Proactive Investors - Soho House & Co (NYSE:SHCO) has reported a bigger-than-expected third-quarter loss, sending its shares lower in Friday premarket trading.
The London-based members-only hotels and clubs operator said in a statement that total members swelled by close to 21% year-over-year to 255,252 in the quarter to October 1, 2023.
The membership waitlist now sits at approximately 98,000, an all-time high, and retention rates continue around pre-pandemic levels, it added.
The company reported a 13% rise in total revenues to $301 million for the quarter, below the $307 consensus estimate of analysts, according to Zacks investment research.
Its net loss per share more than halved from $0.46 to $0.22 but was still twice the $0.11 expected by analysts.
“This has been another quarter of strong execution against our strategic objectives. Adjusted EBITDA (underlying earnings) more than doubled year-on-year, supported by 14% margins. Total revenues increased by 13% year-on-year, with continued strong growth in recurring membership revenues,” CEO Andrew Carnie commented.

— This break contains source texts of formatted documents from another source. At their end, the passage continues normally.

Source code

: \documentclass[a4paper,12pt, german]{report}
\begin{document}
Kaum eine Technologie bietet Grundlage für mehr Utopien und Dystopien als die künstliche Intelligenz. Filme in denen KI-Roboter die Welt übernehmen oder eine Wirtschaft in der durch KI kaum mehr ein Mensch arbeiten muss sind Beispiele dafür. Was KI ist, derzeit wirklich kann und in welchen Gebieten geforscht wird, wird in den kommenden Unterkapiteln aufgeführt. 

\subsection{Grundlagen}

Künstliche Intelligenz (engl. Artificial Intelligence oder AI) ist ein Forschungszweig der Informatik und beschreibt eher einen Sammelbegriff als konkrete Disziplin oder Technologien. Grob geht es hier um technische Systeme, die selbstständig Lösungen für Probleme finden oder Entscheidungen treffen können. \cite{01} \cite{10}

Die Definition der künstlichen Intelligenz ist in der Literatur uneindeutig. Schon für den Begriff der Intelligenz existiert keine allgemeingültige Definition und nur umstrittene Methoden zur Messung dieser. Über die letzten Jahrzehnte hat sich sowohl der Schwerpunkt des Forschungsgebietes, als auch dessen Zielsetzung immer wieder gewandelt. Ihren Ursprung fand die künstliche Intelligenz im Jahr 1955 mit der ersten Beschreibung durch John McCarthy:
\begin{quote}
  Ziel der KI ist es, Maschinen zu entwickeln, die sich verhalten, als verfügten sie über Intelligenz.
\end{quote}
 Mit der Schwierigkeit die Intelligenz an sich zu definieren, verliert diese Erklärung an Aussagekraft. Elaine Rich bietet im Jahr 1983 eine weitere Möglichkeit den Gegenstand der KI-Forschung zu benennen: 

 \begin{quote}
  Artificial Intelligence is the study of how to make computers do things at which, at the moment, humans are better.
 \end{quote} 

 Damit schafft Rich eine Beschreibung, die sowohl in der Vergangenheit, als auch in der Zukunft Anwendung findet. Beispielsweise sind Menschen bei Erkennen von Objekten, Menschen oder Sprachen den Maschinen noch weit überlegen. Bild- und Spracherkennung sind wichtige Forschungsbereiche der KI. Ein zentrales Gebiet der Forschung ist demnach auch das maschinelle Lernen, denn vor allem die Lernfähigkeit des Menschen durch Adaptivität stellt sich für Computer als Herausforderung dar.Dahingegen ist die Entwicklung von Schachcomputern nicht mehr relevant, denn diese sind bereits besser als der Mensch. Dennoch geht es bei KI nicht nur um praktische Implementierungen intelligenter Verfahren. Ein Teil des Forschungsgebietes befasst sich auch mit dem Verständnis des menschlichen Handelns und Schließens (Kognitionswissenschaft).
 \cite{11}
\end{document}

“We welcomed 8,000 net new members in the quarter, inclusive of the very successful opening of Soho House Mexico City.”
After opening in Mexico City in September 2023, the company said it plans to open in Portland, Oregon, and Sao Paulo, Brazil, around the end of the year.
The company has guided for full-year total revenues of between $1.13 billion and $1.16 billion.
Ahead of the opening bell, Soho House’s shares were down 8% at $7.50.